Film oceniam jako sredniak/odmozdzacz.
Zastanawiam sie tylko,jak mozna bylo obsadzic w glownej roli kobiecej aktorke,ktora z fit/dieta/silownia/sportem niewiele ma wspolnego.
Nie wiem czy nie chcialo jej sie,czy producent nie wymagal,aby popracowala nad sylwetka dla stworzenia postaci,ktora inspiruje cala Polske do aktywnosci sportowej,zdrowego stylu zycia.
Adamczyk w roli muzyka rowniez wypada baaardzo srednio.
Dobrze sa dobrani aktorzy drugoplanowi:
w szczegolnosci odtworca roli ojca,przyjaciel,Liszowska wypada swietnie.
Plus za brak wulgaryzmow oraz piekne zdjecia.
Film generalnie dluzyl sie niemilosiernie.

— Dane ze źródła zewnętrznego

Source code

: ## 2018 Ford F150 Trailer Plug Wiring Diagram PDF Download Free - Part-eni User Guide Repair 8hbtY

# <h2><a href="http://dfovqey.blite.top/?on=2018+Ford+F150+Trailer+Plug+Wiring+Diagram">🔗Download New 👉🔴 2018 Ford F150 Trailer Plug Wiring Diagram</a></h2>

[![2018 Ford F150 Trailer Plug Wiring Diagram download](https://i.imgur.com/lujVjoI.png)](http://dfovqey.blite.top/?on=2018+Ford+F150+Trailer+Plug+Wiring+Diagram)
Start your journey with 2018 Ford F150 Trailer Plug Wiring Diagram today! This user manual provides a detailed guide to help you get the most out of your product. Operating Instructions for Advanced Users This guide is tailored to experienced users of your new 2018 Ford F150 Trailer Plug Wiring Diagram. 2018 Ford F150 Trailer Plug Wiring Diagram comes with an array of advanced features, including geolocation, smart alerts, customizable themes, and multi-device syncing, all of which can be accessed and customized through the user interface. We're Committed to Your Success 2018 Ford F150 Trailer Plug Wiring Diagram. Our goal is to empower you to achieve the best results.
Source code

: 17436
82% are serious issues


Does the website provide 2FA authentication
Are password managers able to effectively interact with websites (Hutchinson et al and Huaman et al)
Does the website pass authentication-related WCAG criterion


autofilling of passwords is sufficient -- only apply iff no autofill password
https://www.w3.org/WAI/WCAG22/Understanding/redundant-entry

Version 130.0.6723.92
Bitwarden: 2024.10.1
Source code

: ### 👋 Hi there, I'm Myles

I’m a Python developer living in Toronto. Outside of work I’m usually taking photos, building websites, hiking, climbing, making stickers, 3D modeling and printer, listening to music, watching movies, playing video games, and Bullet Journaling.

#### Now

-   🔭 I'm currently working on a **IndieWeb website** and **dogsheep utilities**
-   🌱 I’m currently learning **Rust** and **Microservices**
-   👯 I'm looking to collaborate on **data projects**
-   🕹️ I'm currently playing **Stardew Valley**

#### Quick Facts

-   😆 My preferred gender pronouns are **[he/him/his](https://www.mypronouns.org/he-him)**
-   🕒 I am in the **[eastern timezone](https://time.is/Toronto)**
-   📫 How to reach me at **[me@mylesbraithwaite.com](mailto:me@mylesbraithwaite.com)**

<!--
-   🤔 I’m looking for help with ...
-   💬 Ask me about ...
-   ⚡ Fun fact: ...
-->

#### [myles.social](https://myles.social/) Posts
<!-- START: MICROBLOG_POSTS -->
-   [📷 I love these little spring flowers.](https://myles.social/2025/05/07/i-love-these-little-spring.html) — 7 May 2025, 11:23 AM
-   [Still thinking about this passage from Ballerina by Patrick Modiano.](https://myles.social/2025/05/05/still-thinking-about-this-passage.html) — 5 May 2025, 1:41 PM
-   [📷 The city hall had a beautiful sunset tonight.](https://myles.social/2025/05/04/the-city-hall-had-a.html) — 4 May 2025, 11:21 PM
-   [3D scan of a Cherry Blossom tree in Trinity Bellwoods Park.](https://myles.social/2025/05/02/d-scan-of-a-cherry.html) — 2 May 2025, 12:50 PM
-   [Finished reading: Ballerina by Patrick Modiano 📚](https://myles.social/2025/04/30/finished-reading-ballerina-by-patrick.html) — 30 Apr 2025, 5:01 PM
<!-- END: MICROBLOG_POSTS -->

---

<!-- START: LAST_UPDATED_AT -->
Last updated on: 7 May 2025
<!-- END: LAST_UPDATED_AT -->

Myslalam,ze nigdy sie nie skonczy.
Trudno granie aktora na trójkącie nazwać muzykiem, Chociaż na fortepianie zagrał świetnie. Co do wulgaryzmów to słowa na k trudno nazwać inaczej chociaż akurat Piotrowi Adamczykowi to jakoś pasowało. Co do Lisowskiej, to już o wiele lepiej wypadł jej filmowy partner. A co do dłużenia, to najbardziej dłużyły się reklamy na samym początku seansu, ale inaczej się pewnie nie da :)
Do kina mam ok 15-20 minut samochodem.
Zawsze wyjezdzam,kiedy seans sie rozpoczyna.
Mam to juz wycwiczone i z reguly wchodze na sale,kiedy blok reklamowy oraz zapowiedzi sie koncza.
Dysponuje karta Unlimited i przy tak czestych wizytach w kinie nie dalabym rady tych reklam ogladac.
Masz racje,jedna „k...”wystapila w filmie :-)
W mojej opinii Roma nadawała się do tej roli gdyż była to rola kobiety „po ciąży”. Film faktycznie ma kilka momentów w których akcja spowalnia :) ale mimo to miło się ogląda.
No tak, ale nie miała jakiejś „nadwagi” czy coś żeby nie pasować do roli. Mnie jej budowa nie przeszkadzała.